7) Fa irritare, per finire, che oggi si possa ancora pensare che un vero cristiano, per sentirsi tale in un momento di emergenza mondiale, debba ascoltare una messa privata e vietata. A me ha fatto un certo effetto sapere che i Carabinieri sono stati costretti ad entrare in una chiesa (non solo a Sant’Anastasia) per fermare riti religiosi o, addirittura, il momento della consacrazione così come è stato quando, in effetti, gli uomini dell’Arma hanno fatto irruzione nella chiesa di Sant’Antonio per fermare la messa. Ha fatto effetto sapere che hanno, come dovevano, “schedare” tutti i presenti e multarli uno ad uno con tanto di denuncia penale.
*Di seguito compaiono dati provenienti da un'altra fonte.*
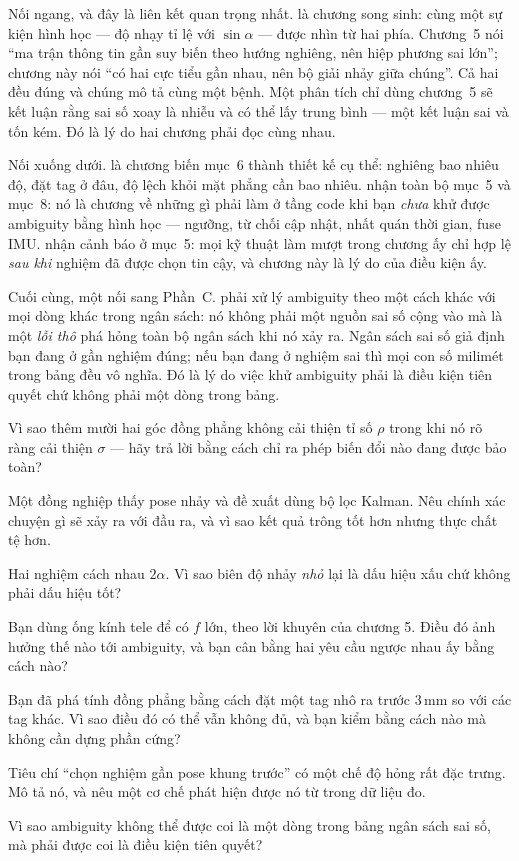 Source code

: \documentclass[../../marker.tex]{subfiles}
\begin{document}
Nối ngang, và đây là liên kết quan trọng nhất.  là chương song sinh: cùng một sự kiện hình học --- độ nhạy tỉ lệ với \(\sin\alpha\) --- được nhìn từ hai phía. Chương~5 nói ``ma trận thông tin gần suy biến theo hướng nghiêng, nên hiệp phương sai lớn''; chương này nói ``có hai cực tiểu gần nhau, nên bộ giải nhảy giữa chúng''. Cả hai đều đúng và chúng mô tả cùng một bệnh. Một phân tích chỉ dùng chương~5 sẽ kết luận rằng sai số xoay là nhiễu và có thể lấy trung bình --- một kết luận sai và tốn kém. Đó là lý do hai chương phải đọc cùng nhau.

Nối xuống dưới.  là chương biến mục~6 thành thiết kế cụ thể: nghiêng bao nhiêu độ, đặt tag ở đâu, độ lệch khỏi mặt phẳng cần bao nhiêu.  nhận toàn bộ mục~5 và mục~8: nó là chương về những gì phải làm ở tầng code khi bạn \emph{chưa} khử được ambiguity bằng hình học --- ngưỡng, từ chối cập nhật, nhất quán thời gian, fuse IMU.  nhận cảnh báo ở mục~5: mọi kỹ thuật làm mượt trong chương ấy chỉ hợp lệ \emph{sau khi} nghiệm đã được chọn tin cậy, và chương này là lý do của điều kiện ấy.

Cuối cùng, một nối sang Phần~C.  phải xử lý ambiguity theo một cách khác với mọi dòng khác trong ngân sách: nó không phải một nguồn sai số cộng vào mà là một \emph{lỗi thô} phá hỏng toàn bộ ngân sách khi nó xảy ra. Ngân sách sai số giả định bạn đang ở gần nghiệm đúng; nếu bạn đang ở nghiệm sai thì mọi con số milimét trong bảng đều vô nghĩa. Đó là lý do việc khử ambiguity phải là điều kiện tiên quyết chứ không phải một dòng trong bảng.

\begin{tukiem}
\item Vì sao thêm mười hai góc đồng phẳng không cải thiện tỉ số \(\rho\) trong khi nó rõ ràng cải thiện \(\sigma\) --- hãy trả lời bằng cách chỉ ra phép biến đổi nào đang được bảo toàn?
\item Một đồng nghiệp thấy pose nhảy và đề xuất dùng bộ lọc Kalman. Nêu chính xác chuyện gì sẽ xảy ra với đầu ra, và vì sao kết quả trông tốt hơn nhưng thực chất tệ hơn.
\item Hai nghiệm cách nhau \(2\alpha\). Vì sao biên độ nhảy \emph{nhỏ} lại là dấu hiệu xấu chứ không phải dấu hiệu tốt?
\item Bạn dùng ống kính tele để có \(f\) lớn, theo lời khuyên của chương 5. Điều đó ảnh hưởng thế nào tới ambiguity, và bạn cân bằng hai yêu cầu ngược nhau ấy bằng cách nào?
\item Bạn đã phá tính đồng phẳng bằng cách đặt một tag nhô ra trước 3\,mm so với các tag khác. Vì sao điều đó có thể vẫn không đủ, và bạn kiểm bằng cách nào mà không cần dựng phần cứng?
\item Tiêu chí ``chọn nghiệm gần pose khung trước'' có một chế độ hỏng rất đặc trưng. Mô tả nó, và nêu một cơ chế phát hiện được nó từ trong dữ liệu đo.
\item Vì sao ambiguity không thể được coi là một dòng trong bảng ngân sách sai số, mà phải được coi là điều kiện tiên quyết?
\end{tukiem}
\ifSubfilesClassLoaded{\printbibliography[title={Nguồn}]}{}
\end{document}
Le chiese, come ha voluto saggiamente Francesco Bergoglio, che sa guardare sempre oltre la sua stessa Chiesa, i privilegi o i bigottismi, ha vietato le messe con i fedeli ma voluto le porte aperte di tutte le chiese d’Italia tutti i giorni per poter pregare davanti ad un tabernacolo o alla statua del Santo venerato. Non me ne voglia nessuno se ho ritenuto opportuno, con questo mio intervento in questo momento, puntualizzare, dopo aver letto di striscio la copiosa “messe” di commenti e post favorevoli o contrari di condanna o di assoluzione pubblicati fino a poco fa sulla rete.

Nel frattempo, tutte le volte che possiamo, vogliamoci bene che, in fondo, è l’unica cosa che conta e, forse, dicono, faccia pure molto bene di questi tempi… volersi bene.